Il pubblico – il Palagaslini era pienissimo – se la rideva fragorosamente, ma altrettanto rumorosamente rifletteva. Quel comico genovese era il primo personaggio di una certa fama a dirle certe cose in Italia.

Lo spettacolo finì e io tentai, vuoto a perdere, lo scoop della mia acerba vita.

Beppe Grillo non rilasciava interviste da anni, mentre in tv su di lui persisteva un antico embargo.

Figuriamoci se si filava uno sbarbatello come me.

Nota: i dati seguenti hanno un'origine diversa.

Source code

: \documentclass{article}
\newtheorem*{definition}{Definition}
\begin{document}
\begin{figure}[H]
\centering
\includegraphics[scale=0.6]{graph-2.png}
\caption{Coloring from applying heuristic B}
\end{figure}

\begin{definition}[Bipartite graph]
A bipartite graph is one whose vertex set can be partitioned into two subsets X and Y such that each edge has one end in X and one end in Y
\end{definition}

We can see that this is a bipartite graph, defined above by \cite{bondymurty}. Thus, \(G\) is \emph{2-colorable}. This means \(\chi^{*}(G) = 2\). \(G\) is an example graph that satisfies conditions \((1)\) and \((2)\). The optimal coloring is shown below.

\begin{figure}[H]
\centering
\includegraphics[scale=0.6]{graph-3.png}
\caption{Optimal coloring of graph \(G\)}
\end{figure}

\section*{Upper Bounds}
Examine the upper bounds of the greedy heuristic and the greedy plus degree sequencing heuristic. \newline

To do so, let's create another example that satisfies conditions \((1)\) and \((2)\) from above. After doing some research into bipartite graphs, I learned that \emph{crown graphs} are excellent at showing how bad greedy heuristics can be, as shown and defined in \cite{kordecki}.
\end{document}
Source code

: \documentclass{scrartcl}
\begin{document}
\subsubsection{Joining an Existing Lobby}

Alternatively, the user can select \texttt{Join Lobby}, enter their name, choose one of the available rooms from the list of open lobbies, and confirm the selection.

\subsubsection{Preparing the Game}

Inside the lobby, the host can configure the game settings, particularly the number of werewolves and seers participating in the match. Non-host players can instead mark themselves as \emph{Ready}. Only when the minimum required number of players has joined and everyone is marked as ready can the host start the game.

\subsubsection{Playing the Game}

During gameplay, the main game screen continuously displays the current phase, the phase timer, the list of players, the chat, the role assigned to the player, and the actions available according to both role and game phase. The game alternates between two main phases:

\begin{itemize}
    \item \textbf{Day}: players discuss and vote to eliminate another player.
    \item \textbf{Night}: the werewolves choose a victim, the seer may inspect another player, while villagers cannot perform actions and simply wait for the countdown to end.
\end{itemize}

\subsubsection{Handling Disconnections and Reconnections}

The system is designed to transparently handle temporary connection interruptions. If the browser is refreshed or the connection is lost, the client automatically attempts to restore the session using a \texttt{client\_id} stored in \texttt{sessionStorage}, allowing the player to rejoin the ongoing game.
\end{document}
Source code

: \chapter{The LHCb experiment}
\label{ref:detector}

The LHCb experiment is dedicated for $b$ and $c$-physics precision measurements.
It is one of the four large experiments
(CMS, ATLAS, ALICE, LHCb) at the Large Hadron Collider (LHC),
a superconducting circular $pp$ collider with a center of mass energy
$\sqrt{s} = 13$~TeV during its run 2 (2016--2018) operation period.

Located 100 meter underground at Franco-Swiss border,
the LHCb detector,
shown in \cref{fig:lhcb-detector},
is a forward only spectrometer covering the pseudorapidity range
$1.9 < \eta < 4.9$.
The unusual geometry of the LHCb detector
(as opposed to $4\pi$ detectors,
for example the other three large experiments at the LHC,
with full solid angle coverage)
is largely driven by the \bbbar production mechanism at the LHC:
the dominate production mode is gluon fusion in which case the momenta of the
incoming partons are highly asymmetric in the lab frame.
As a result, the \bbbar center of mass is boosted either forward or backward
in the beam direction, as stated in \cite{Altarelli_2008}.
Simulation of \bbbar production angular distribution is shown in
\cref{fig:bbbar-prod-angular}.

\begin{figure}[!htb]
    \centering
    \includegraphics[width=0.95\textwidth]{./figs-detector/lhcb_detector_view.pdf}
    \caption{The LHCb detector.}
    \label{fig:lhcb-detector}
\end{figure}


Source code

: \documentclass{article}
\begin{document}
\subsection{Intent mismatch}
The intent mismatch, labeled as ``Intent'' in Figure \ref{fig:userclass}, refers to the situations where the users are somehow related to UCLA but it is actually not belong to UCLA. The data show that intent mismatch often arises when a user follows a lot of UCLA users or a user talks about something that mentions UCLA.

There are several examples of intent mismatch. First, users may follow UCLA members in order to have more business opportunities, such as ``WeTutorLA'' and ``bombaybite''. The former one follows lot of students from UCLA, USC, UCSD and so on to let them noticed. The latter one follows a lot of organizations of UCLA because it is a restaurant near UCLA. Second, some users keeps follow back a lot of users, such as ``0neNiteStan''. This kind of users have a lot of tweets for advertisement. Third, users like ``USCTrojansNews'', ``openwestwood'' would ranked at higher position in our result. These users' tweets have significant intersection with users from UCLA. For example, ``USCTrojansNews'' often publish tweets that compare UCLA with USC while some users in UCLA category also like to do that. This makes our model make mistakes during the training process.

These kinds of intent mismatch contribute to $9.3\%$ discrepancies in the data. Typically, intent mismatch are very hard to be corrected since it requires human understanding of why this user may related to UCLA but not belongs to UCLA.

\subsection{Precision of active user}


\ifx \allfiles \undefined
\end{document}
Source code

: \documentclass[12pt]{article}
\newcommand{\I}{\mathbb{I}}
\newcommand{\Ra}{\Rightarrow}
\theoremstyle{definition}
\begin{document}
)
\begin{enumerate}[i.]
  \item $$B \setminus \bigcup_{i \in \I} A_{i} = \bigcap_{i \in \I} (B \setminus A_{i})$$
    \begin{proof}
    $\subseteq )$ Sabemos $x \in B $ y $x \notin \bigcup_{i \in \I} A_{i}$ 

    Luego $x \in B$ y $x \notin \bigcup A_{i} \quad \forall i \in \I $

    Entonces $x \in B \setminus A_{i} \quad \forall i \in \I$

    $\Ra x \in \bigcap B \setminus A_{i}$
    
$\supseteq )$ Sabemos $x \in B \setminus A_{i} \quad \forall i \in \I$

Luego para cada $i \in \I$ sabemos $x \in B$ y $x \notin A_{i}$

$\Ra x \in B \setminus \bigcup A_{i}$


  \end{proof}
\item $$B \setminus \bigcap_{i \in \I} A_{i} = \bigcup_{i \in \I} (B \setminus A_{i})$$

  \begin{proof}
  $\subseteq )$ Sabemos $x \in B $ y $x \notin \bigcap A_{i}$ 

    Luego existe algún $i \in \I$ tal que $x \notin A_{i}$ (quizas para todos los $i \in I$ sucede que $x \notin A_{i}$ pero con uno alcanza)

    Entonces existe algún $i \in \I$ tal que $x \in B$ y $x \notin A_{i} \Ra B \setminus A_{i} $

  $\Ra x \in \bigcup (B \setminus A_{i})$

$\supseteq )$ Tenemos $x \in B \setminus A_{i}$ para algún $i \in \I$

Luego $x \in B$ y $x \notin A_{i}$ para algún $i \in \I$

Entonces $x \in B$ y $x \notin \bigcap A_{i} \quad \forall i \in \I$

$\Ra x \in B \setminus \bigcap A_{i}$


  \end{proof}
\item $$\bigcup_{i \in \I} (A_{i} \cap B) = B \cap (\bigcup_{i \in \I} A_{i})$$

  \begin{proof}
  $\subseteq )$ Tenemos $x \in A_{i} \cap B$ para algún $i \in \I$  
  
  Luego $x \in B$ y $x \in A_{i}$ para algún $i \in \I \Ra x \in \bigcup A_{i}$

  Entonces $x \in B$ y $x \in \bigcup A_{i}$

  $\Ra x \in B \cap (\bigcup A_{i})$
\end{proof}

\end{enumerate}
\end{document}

Mi avvicinai al Beppe nazionale mettendo in conto un pre-vaffa day ai miei danni.

E invece no.

Finiti di firmare gli autografi di turno, Grillo mi prese sottobraccio e cominciò a parlarmi.

Sottobraccio, facemmo su e giù, giù e su per il Palagaslini per un’ora abbondante. Facemmo tappa persino al bar di fronte all’ex Gaslini, per un caffè.

Grillo parlava, mi parlava, ridendo e scherzando (e tenendomi sempre sottobraccio). Quasi come se mi volesse bene.

Io lo ascoltavo coinvolto (il suo carisma è sempre stato apodittico)  stenografando sul mio block-notes i suoi pensieri.

Ogni tanto provavo a interagire dialetticamente, e lui non frapponeva affatto ostacoli: come quando gli dissi, cercando di risalire alla sorgente della sua differente visione del mondo, del suo accorato e articolato controinformare: “Ma tu per caso leggi Le Monde Diplomatique?”; e feci centro, perché lui, per la mia gioia: “Sì, certo. E’ uno dei miei punti di riferimento”.

L’intervista sottobraccio andò avanti per quasi un’ora e mezzo.

Dal suo entourage lo richiamavano all’ordine ma lui se ne infischiava. Quella notte gli andava di parlare a me, con me, nonostante i miei lunghi timidi silenzi.

Senza salire in cattedra o professare nessun tipo di sussiegoso distacco.

Il giorno dopo scrissi l’articolo, riordinando una ventina di pagine abbondanti di appunti.

Ma l’articolo non fu mai pubblicato: troppo scomodo e “di sinistra”, il mio amico di una sera Beppe Grillo, no.